Current Counter-Narcotics Strategy

            The opium trade is considered one of the greatest threats to Afghan stability, and counter-narcotics strategies have become essential to the overall strategy for defeating the Taliban because their illegal taxes on poppy seed farmers fund the terrorists. The heroin that comes from the poppy seeds also creates social and health problems.

There are many basic problems concerning the opium trade. Increased cultivation in the country means that heroin prices will be lower and the purity of the drugs will increase. With a higher purity, it cannot only be injected but also smoked, snorted, and ingested, which increases the potential number of uses.[1] Opium and heroin brought about $3.1 billion dollars in 2006 into Afghanistan, which was 1/3 of the Gross Domestic Product (GDP), both legal and illegal. The Taliban siphons anywhere between 10-50% of these revenues annually.[2] This funding is substantial in the Taliban’s jihad against the United States and the government of Afghanistan (GOA). They use their funds to strengthen their holdings in southern Afghanistan, build up a better guerilla army to take on the Afghan forces and International Security Assistance Force (ISAF), and destabilize the country so they can take over the state.[3] Finally, the opium trade threatens the security of surrounding countries because the drugs go through them to get to America and Europe. Russia is concerned that opium going through Central Asia funds Islamic militants on their borders.[4] This is the basic problem facing the U.S. security forces and the fledgling Afghan state.

            Under President George W. Bush, the U.S. followed “Five Pillars of Counter-narcotics:” public information, alternative development, eradication, interdiction, and an increase in law enforcement and justice reform. Public information ideally encourages Afghan civilians to choose to stop producing poppy seeds through disseminated information.[5] The media or local leaders could do this. The second is alternative development where the U.S. and GOA would try to help the Afghanis produce different crops besides poppy seeds. Annually the U.S. puts $120-150 million into short-term cash-for-works projects and other programs to detract from the illegal trades. Legal agriculture has doubled, which has increased farmer’s wages. Cash-for-works projects have built over 1000 km of rural roads and helped the irrigation systems for about 3% of the country. In addition, $3.1 million has been given to over 100,000 farmers to be trained in more efficient agricultural practices.[6] These are only the first two pillars of Bush’s counter-narcotics stratagem.

            The third pillar has had a lot of emphasis under Bush; eradication was seen as the way to just wipe out poppy seed fields. Theoretically, purging the source of the problem would eliminate the problem. Authorities eradicated 15,300 hectares (Ha)[7] in 2006 and 19,000 Ha in 2007.[8] One basic problem with this technique is that it leads to tension between the government and the people. The former is destroying the latter’s only way to feed themselves and their family. Interdiction, to cut off an enemy supply line, is the fourth pillar of this strategy. The focus of this tactic is to basically attack the trafficking rings to break them apart; it attacks the sellers of the drugs in hopes of breaking down the system and preventing money from falling into the hands of the Taliban.[9] Finally, the fifth pillar is trying to increase law enforcement and instituting justice reforms.
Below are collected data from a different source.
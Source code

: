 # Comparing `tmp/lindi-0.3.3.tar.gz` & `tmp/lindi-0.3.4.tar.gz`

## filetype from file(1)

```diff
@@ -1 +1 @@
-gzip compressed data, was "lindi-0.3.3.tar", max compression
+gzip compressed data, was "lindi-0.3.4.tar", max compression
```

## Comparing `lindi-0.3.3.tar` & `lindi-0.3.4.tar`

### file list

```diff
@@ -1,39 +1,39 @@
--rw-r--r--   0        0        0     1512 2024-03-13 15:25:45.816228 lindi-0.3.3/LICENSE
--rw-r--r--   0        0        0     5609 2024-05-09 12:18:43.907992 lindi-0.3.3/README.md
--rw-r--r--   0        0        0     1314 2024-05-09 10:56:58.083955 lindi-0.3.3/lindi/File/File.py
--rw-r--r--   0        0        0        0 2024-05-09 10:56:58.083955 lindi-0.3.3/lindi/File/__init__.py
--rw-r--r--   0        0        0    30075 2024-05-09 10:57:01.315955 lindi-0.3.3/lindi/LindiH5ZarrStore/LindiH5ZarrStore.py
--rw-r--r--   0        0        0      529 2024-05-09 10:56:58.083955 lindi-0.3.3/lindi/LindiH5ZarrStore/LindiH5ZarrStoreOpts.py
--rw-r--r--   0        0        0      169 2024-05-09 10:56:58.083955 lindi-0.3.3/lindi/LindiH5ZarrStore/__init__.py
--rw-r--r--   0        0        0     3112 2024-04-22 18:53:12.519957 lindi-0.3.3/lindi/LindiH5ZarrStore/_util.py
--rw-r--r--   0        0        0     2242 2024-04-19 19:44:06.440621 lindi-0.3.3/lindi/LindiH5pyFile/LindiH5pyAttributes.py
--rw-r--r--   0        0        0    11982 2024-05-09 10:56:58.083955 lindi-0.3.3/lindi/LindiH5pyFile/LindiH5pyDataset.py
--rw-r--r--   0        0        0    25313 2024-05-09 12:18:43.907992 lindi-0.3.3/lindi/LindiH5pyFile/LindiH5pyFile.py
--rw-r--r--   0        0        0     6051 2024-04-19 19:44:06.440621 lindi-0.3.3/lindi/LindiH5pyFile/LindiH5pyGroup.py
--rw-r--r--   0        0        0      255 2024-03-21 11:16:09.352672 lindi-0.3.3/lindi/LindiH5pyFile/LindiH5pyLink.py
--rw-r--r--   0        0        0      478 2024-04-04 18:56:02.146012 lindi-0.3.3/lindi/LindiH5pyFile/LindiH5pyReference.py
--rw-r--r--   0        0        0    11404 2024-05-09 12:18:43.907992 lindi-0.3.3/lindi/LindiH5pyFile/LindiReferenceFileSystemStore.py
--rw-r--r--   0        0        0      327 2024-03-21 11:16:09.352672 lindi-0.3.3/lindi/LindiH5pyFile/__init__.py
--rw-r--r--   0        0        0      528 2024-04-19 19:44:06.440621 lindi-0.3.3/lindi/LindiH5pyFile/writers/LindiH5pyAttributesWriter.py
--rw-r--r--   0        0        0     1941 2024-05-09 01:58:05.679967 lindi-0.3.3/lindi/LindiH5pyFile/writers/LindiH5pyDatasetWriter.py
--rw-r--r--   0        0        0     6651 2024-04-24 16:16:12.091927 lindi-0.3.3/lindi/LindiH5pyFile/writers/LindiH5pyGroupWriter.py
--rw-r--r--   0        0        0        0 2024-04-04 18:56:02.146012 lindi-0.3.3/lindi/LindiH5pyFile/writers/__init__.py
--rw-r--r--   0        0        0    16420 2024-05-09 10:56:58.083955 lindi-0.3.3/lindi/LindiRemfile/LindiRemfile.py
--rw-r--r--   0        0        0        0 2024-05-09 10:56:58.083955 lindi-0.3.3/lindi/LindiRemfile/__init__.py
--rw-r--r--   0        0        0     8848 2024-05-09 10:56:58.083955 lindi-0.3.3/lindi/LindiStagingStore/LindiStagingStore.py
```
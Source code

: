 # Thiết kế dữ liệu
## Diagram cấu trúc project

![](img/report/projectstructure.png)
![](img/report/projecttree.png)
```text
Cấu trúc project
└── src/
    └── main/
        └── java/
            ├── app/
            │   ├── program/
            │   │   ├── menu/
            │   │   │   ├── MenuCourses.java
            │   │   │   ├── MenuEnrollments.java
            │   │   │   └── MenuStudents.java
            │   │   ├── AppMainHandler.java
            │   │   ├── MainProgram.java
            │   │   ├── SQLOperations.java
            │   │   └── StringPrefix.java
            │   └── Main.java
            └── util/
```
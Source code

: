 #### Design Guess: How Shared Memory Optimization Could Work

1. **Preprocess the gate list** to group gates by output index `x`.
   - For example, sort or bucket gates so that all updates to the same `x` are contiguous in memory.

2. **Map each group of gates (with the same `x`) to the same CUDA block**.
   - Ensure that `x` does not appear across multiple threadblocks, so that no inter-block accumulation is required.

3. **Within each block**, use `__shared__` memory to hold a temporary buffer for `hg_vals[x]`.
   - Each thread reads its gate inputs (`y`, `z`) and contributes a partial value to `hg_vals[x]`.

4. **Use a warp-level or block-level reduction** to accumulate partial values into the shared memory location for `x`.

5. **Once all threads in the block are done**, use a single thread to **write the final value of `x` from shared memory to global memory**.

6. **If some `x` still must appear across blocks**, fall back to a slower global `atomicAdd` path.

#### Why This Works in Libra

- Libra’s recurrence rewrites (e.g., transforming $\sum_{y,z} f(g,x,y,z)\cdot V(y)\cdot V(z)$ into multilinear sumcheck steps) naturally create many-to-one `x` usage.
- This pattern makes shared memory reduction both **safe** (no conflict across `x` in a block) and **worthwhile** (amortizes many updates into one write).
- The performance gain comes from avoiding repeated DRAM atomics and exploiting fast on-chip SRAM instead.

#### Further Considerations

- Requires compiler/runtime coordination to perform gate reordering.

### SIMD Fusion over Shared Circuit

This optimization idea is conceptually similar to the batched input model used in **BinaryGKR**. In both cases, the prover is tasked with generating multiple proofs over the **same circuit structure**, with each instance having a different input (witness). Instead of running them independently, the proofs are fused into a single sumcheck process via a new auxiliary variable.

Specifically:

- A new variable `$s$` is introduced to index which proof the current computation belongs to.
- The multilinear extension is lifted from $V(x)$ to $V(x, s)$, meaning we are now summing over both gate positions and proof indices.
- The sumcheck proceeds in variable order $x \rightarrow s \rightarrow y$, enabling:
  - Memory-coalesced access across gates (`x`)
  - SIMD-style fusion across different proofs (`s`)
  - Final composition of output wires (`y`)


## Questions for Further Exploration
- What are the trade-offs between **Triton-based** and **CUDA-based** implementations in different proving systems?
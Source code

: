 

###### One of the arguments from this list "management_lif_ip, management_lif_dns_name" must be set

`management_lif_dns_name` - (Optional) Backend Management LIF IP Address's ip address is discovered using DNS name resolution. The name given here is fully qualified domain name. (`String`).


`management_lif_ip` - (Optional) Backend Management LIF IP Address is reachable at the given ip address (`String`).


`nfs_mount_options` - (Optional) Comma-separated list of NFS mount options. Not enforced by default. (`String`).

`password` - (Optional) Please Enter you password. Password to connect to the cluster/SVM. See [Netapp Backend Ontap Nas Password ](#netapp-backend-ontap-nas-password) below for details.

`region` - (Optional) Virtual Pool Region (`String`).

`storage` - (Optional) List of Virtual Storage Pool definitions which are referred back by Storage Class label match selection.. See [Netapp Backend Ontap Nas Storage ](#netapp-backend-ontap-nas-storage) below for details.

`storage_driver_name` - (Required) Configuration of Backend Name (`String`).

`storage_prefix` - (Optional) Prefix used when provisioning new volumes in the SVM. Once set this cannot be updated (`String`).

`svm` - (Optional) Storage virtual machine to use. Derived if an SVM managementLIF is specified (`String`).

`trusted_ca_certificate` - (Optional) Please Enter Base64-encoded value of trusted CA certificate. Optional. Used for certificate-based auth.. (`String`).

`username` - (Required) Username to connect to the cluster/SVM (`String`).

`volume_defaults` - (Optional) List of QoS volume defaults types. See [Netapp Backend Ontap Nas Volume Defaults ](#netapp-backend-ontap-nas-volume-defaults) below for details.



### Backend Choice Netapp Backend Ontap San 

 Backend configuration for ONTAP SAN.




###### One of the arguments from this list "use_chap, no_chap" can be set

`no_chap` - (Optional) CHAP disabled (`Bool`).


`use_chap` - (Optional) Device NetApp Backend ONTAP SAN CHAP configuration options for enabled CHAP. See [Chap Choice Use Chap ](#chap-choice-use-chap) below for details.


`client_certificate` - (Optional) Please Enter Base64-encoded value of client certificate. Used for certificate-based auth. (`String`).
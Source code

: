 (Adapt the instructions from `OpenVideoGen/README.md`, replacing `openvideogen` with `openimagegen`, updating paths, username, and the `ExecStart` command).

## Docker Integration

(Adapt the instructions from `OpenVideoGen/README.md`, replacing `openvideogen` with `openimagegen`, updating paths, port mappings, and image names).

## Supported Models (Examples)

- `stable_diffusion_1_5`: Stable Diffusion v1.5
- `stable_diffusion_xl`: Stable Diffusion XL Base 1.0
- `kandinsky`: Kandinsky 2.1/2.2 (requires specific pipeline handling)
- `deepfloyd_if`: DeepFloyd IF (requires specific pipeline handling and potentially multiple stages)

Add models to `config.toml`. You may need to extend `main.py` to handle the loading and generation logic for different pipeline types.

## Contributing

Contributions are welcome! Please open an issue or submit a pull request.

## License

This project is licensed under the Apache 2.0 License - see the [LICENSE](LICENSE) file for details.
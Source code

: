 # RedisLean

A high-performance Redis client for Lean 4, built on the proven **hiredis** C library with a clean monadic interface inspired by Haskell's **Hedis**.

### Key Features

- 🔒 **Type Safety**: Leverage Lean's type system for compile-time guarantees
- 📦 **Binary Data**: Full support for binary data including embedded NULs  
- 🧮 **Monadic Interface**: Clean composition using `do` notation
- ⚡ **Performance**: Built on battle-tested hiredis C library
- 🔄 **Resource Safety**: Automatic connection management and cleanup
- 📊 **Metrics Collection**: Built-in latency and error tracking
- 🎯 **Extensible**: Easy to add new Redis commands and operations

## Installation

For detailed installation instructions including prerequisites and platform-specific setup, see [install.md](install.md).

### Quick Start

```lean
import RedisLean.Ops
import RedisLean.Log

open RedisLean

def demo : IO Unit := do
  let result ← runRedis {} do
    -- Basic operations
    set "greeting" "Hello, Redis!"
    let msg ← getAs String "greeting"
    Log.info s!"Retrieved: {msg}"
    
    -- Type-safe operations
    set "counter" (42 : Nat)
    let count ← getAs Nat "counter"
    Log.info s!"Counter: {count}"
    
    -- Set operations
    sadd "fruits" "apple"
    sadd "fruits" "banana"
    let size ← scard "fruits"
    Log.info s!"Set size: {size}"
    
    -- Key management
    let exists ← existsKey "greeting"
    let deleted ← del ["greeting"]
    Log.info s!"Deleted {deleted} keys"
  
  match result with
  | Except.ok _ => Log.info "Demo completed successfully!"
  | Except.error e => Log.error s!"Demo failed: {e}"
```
This would be to build up the justice infrastructure, which was nearly nonexistent during this period.[10] The Five Pillar strategy was the comprehensive approach used under Bush to try and fight the narcotics trade.

            There are serious problems with each aspect of this plan. The north is more successfully eliminating the poppy seed trade, but the south is still having trouble. Government Led Eradication (GLE) has been successful in Balkh and Bamyan, which are actually becoming poppy free. However, the south, especially Helmand Province, is seeing massive resistance to eradication initiatives.[11] There is also more security in the north, which is thought to provide the room to engage in counter-narcotics. The pillar strategy and the GLE have issues. The Taliban counters the public information, and the U.S. utilizes it incorrectly. America tried at first to use the media rather than local leaders, which meant the people did not consider the information trustworthy.[12] The Taliban also used public information by misleadingly telling the farmers the counter-narcotics strategy was anti-poor and would eventually bring down Afghanistan.[13] Alternative development is good in theory, but economic incentives have never successfully turned people away from a drug trade.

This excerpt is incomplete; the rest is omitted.